* _Work order_:
Among the entries, which lines carry the string "computer"? Copy every one.

(Dataset entries)
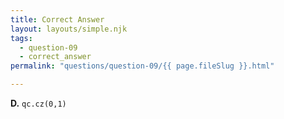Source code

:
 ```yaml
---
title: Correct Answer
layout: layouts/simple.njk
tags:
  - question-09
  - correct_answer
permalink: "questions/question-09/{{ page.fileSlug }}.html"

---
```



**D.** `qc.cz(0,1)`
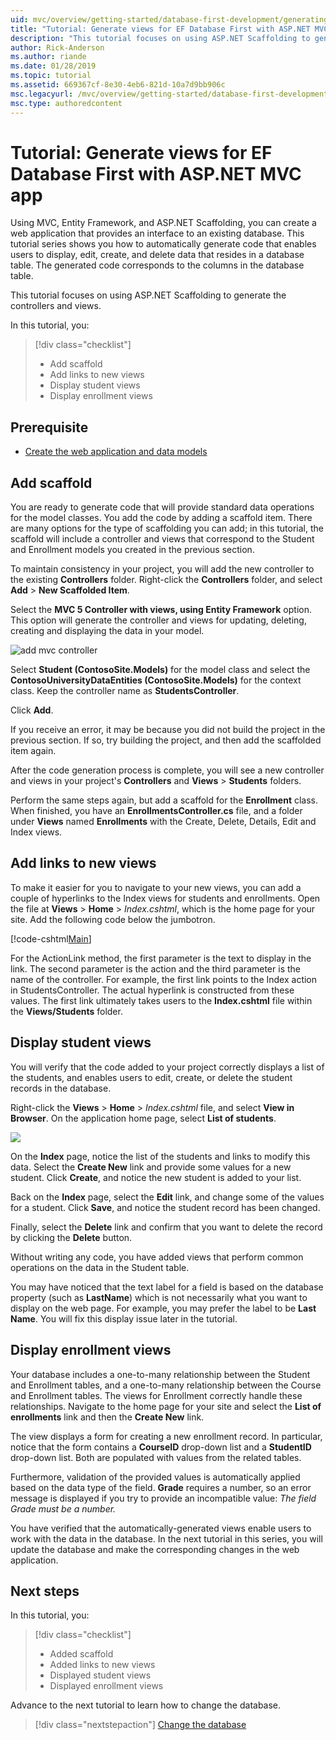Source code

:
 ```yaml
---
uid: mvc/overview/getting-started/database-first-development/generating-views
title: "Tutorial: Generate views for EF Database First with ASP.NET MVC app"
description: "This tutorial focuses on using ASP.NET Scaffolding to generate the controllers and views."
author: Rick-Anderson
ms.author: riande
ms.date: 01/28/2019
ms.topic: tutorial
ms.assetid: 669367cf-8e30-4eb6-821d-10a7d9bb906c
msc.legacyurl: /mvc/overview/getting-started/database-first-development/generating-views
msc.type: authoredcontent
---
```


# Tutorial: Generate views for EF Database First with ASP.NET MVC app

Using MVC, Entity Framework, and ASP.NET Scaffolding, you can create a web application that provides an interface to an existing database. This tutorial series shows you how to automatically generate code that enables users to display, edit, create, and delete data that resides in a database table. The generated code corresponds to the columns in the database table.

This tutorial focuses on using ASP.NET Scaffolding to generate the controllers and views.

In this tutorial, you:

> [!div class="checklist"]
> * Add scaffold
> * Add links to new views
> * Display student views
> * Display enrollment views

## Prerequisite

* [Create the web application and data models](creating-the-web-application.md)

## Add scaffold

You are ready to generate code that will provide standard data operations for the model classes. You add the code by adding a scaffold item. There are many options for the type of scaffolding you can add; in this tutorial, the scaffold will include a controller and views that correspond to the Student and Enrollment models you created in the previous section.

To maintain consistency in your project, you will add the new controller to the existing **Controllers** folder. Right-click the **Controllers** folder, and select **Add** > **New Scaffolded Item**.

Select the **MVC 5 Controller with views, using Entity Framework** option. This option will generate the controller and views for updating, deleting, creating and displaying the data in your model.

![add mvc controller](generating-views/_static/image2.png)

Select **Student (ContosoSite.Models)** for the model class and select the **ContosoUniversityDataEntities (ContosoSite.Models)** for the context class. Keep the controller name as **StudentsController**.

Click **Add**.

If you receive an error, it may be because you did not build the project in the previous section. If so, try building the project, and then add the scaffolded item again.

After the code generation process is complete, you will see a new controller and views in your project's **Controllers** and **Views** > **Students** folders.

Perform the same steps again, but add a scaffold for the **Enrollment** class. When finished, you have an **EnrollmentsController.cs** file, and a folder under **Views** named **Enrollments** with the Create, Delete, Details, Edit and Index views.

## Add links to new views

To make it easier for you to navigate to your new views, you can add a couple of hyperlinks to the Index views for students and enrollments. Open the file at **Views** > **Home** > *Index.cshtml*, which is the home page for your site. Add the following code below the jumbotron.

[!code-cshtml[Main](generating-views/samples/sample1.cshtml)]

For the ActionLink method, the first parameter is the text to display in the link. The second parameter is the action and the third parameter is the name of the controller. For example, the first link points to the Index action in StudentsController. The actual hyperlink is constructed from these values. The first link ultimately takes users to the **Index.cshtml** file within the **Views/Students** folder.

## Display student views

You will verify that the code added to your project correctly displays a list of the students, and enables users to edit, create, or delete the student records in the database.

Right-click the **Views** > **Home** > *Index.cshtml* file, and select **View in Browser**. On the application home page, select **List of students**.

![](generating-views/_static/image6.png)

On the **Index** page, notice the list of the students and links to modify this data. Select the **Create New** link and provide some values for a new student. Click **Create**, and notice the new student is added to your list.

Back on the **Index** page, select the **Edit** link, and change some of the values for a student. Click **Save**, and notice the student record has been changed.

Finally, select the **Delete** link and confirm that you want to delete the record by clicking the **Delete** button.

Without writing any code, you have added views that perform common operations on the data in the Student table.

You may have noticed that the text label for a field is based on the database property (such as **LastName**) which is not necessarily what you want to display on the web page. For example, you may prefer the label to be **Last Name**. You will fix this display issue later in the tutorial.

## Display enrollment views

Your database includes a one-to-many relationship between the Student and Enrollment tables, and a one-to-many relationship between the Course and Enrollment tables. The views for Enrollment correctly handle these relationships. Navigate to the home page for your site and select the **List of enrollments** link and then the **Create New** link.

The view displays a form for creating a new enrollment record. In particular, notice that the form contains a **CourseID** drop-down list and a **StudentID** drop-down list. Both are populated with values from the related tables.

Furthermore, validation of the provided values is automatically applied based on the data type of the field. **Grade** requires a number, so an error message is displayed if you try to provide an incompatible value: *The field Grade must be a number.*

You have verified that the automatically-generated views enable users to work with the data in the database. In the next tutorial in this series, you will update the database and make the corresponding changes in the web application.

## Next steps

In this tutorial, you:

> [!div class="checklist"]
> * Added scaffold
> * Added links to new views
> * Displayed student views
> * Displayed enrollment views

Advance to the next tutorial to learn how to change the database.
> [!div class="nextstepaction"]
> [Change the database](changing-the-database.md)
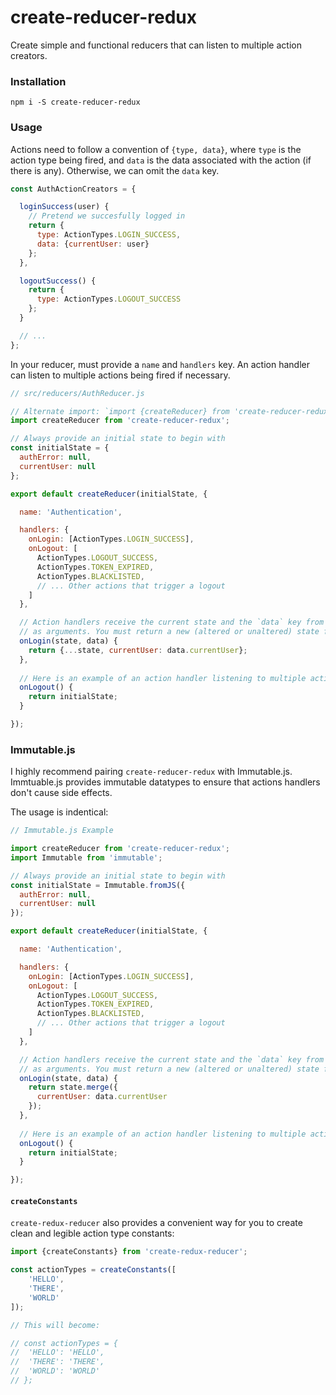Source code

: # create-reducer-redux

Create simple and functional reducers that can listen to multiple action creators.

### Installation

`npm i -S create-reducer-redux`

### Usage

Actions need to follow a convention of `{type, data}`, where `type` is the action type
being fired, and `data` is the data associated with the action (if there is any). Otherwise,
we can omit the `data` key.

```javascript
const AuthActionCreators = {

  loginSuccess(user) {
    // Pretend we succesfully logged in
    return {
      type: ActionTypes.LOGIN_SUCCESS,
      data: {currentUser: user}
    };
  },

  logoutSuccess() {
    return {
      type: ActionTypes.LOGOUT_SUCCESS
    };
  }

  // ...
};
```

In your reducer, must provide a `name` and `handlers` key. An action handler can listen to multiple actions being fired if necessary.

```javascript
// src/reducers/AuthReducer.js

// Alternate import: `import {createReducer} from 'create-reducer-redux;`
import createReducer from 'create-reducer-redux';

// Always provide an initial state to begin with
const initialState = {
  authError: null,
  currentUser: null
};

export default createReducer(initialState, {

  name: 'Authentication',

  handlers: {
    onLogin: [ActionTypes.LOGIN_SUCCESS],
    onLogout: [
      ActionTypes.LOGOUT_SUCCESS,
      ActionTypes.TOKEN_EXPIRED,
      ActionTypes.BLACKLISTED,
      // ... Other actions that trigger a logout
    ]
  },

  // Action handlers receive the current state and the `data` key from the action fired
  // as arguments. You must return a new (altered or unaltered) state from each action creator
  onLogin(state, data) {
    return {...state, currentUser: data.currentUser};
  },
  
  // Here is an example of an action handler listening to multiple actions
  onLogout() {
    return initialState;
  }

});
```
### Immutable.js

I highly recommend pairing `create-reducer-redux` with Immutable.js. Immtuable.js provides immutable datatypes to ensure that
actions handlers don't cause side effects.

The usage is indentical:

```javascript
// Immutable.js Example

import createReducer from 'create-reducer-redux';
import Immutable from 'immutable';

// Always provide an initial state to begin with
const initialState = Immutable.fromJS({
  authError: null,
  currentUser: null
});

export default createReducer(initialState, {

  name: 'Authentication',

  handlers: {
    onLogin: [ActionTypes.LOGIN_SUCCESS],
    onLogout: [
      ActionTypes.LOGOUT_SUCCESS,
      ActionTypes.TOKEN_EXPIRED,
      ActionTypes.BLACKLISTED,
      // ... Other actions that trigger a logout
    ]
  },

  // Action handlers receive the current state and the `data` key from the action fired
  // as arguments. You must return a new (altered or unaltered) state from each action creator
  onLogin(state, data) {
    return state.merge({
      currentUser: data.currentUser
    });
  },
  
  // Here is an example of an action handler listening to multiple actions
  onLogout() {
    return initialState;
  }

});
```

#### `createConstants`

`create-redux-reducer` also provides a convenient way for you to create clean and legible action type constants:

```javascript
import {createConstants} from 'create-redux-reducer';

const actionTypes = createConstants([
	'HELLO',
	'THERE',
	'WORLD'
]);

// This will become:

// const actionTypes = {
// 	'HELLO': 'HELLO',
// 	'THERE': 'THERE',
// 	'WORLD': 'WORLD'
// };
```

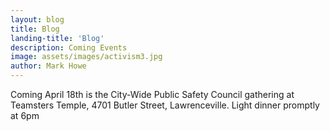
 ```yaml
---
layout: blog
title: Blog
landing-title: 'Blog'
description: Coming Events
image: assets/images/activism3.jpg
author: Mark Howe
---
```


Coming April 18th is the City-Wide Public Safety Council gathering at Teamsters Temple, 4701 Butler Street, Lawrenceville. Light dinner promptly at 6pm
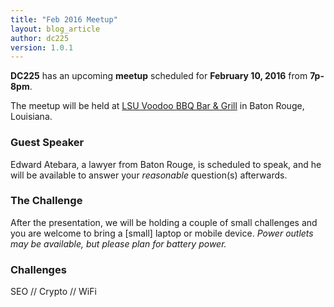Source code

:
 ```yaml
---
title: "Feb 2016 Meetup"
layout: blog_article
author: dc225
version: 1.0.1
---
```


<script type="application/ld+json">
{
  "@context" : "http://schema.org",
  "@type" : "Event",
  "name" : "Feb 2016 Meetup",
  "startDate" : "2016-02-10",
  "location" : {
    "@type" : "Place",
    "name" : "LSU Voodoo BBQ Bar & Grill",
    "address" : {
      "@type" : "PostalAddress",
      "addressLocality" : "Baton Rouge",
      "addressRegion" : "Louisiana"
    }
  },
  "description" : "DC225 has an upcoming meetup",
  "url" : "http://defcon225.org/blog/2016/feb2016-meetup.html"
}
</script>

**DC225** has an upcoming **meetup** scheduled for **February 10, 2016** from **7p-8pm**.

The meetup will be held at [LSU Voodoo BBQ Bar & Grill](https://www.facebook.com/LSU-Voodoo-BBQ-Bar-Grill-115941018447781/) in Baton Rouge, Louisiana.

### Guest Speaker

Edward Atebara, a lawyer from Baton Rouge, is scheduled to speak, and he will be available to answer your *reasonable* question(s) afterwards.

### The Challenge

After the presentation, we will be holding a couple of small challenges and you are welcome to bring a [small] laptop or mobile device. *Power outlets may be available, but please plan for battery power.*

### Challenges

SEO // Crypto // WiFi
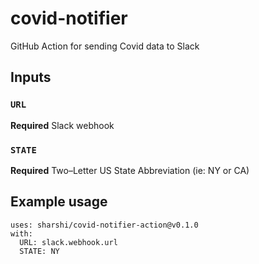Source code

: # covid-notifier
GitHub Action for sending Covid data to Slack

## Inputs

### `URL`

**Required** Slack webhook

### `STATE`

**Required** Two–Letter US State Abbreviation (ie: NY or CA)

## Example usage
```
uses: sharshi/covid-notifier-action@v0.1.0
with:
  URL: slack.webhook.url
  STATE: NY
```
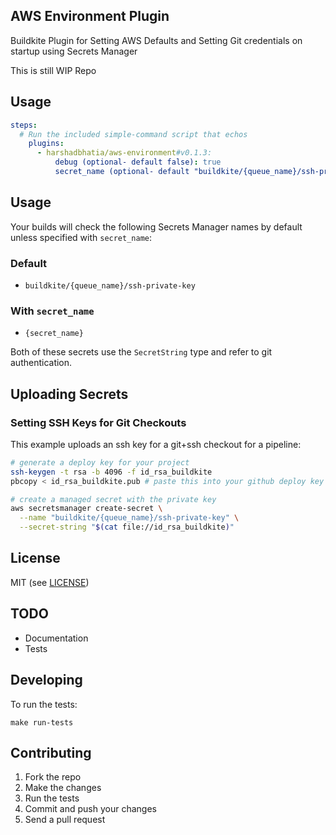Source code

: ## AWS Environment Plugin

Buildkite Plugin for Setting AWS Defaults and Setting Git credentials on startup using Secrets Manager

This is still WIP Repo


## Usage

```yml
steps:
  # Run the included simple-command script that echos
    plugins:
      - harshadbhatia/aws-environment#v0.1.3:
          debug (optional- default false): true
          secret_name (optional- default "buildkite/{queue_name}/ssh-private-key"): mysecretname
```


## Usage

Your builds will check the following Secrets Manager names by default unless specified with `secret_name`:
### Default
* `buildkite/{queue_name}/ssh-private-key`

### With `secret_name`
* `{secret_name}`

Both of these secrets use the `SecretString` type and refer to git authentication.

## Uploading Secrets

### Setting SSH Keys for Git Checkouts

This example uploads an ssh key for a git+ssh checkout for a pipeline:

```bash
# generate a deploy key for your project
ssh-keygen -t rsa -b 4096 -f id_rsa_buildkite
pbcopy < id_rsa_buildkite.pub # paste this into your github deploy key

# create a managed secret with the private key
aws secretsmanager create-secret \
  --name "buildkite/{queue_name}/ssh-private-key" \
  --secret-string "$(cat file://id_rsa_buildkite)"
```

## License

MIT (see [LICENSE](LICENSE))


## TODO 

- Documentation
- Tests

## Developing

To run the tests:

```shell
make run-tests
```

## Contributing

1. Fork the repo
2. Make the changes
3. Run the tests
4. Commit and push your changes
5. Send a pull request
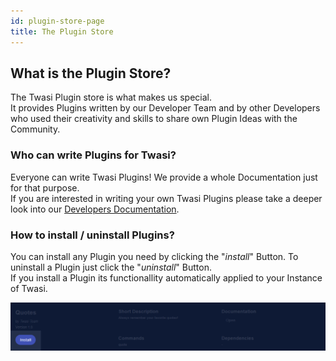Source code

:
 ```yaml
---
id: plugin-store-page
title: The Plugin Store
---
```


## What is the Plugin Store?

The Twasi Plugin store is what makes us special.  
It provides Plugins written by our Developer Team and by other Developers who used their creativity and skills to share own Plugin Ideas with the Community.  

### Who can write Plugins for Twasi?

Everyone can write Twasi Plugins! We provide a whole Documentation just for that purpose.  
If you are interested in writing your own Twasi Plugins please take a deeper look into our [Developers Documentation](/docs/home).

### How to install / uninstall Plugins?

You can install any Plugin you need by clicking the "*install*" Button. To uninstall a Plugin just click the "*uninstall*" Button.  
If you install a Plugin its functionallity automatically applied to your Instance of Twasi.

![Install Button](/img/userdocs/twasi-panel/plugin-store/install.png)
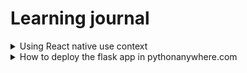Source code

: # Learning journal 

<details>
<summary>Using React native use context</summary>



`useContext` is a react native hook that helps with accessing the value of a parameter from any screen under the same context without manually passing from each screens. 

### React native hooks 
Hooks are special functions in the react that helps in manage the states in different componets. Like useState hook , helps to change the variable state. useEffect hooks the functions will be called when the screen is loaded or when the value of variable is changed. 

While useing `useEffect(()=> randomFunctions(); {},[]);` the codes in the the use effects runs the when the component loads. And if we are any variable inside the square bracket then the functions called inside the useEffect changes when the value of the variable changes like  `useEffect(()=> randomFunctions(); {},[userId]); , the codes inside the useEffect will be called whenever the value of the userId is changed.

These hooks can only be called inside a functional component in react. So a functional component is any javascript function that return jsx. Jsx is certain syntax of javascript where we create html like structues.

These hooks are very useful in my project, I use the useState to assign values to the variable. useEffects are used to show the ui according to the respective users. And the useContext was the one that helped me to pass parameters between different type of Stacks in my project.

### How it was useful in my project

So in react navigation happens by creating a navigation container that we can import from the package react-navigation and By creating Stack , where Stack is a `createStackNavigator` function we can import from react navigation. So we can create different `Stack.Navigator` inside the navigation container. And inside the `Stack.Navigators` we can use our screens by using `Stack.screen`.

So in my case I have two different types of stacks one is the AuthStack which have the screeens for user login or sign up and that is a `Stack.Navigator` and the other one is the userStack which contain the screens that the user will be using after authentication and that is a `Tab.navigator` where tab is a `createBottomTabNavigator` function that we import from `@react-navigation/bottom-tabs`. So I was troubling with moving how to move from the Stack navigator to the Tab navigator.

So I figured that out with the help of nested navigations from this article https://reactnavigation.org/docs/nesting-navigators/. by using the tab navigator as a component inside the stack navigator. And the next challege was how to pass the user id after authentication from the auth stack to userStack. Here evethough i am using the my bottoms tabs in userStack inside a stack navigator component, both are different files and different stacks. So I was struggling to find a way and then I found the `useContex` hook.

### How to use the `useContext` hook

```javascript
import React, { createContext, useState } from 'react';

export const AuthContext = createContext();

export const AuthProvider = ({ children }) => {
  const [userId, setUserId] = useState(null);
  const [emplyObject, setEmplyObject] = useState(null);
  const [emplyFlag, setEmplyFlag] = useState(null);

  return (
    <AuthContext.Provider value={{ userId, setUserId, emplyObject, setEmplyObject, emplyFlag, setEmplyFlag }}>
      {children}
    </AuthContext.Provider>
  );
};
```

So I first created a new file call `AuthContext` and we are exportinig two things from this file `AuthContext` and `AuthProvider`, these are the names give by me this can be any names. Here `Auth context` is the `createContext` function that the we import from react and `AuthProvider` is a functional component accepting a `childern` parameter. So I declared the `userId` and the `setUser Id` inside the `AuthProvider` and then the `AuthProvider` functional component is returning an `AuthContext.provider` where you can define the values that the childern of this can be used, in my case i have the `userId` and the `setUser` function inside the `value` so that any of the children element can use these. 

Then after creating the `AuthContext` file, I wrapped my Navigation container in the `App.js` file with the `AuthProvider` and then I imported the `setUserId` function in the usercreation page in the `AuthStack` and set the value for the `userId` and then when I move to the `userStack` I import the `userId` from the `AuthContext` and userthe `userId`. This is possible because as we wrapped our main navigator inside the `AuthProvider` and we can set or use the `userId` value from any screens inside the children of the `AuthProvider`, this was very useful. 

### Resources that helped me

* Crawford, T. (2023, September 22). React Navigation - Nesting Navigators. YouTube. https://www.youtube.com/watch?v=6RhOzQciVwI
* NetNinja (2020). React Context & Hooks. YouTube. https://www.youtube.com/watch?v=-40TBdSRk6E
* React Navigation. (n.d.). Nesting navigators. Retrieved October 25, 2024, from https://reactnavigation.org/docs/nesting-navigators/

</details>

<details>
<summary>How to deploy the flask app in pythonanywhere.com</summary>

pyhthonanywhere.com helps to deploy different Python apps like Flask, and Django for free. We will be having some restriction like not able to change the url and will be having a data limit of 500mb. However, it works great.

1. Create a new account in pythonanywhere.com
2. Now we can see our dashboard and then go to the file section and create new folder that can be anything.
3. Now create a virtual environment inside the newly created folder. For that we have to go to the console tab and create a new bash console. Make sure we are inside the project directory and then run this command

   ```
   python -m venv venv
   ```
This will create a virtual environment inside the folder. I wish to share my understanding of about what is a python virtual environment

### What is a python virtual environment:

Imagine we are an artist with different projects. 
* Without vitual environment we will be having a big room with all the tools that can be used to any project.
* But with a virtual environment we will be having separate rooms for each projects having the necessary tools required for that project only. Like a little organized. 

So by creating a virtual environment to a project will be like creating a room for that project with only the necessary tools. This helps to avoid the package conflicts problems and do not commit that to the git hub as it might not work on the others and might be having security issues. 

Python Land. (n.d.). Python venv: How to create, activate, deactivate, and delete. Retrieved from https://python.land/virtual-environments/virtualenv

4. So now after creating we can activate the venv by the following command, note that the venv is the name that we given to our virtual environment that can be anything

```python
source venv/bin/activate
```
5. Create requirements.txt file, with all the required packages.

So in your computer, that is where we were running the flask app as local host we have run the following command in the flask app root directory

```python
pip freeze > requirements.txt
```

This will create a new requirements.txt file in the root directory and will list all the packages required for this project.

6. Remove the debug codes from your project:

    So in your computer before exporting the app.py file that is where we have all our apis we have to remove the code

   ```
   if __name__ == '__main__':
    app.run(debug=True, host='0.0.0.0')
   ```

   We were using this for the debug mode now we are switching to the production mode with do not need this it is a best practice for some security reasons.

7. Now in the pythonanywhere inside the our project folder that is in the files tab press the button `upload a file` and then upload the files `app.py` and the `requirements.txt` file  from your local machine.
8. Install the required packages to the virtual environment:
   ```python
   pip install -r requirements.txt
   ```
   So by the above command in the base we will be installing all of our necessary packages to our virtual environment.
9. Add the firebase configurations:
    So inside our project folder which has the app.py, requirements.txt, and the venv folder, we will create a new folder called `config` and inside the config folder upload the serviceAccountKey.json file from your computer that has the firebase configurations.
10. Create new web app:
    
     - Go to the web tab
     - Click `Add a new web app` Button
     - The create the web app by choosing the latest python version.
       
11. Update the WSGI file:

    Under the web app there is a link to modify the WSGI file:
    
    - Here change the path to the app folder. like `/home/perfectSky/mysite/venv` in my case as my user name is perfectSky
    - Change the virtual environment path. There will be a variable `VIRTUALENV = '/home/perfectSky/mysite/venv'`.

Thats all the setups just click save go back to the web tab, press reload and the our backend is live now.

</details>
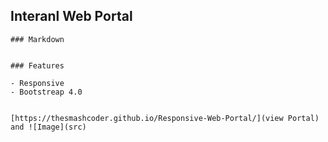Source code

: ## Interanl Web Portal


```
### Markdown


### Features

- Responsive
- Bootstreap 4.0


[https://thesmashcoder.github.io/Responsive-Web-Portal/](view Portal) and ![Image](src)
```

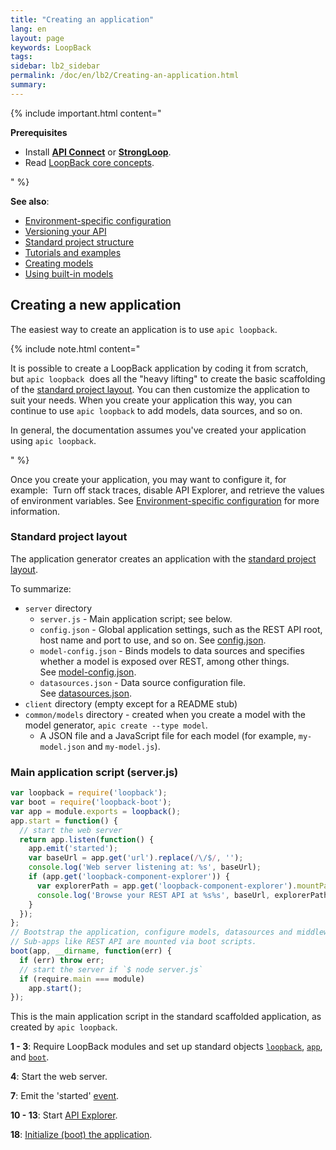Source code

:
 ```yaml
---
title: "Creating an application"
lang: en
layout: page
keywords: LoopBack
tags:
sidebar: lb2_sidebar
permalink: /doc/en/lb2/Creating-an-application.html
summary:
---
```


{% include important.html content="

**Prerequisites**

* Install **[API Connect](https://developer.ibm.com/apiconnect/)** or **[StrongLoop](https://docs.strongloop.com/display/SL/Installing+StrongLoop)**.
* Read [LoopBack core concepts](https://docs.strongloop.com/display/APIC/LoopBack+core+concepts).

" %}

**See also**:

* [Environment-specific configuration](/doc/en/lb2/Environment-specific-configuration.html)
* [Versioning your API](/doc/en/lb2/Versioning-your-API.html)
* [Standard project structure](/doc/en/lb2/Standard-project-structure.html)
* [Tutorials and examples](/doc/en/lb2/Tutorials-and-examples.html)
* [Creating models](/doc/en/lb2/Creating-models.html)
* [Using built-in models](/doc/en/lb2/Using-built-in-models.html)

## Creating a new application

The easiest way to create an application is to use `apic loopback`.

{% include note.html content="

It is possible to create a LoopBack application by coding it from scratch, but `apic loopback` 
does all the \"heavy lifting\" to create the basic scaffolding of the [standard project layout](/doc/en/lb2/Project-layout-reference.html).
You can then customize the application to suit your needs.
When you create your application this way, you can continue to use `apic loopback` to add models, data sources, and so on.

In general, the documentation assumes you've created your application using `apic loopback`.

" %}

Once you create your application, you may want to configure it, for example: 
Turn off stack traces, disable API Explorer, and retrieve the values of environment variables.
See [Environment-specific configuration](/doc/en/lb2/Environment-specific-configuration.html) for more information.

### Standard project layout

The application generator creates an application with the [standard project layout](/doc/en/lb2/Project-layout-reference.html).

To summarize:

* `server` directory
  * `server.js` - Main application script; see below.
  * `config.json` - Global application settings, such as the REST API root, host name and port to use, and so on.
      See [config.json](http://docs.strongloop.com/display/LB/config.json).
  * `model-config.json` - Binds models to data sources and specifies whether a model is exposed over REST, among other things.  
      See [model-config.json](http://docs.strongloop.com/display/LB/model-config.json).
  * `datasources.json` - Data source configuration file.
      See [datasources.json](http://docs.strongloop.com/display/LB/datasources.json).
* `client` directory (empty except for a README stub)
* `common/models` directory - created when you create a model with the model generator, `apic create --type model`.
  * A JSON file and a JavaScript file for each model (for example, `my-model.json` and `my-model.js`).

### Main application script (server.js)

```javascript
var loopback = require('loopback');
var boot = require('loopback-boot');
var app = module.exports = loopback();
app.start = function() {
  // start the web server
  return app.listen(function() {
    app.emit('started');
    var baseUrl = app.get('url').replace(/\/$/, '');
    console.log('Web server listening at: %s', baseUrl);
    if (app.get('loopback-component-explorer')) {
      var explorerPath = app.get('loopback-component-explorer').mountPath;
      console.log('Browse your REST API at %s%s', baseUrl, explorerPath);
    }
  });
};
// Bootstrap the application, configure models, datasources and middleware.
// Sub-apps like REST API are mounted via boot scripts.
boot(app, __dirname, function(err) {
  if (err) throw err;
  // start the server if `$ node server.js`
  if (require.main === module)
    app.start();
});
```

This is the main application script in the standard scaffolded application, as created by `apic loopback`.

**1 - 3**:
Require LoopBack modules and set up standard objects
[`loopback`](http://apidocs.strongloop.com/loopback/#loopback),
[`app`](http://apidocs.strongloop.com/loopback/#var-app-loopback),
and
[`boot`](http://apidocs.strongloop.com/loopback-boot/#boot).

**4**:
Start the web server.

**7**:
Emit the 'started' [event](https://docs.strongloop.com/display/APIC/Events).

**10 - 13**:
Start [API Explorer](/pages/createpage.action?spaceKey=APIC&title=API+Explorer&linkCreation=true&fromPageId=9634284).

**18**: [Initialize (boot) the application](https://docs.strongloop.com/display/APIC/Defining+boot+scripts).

* _Reply_:
So in your computer, that is where we were running the flask app as local host we have run the following command in the flask app root directory
    So in your computer before exporting the app.py file that is where we have all our apis we have to remove the code
    So inside our project folder which has the app.py, requirements.txt, and the venv folder, we will create a new folder called `config` and inside the config folder upload the serviceAccountKey.json file from your computer that has the firebase configurations.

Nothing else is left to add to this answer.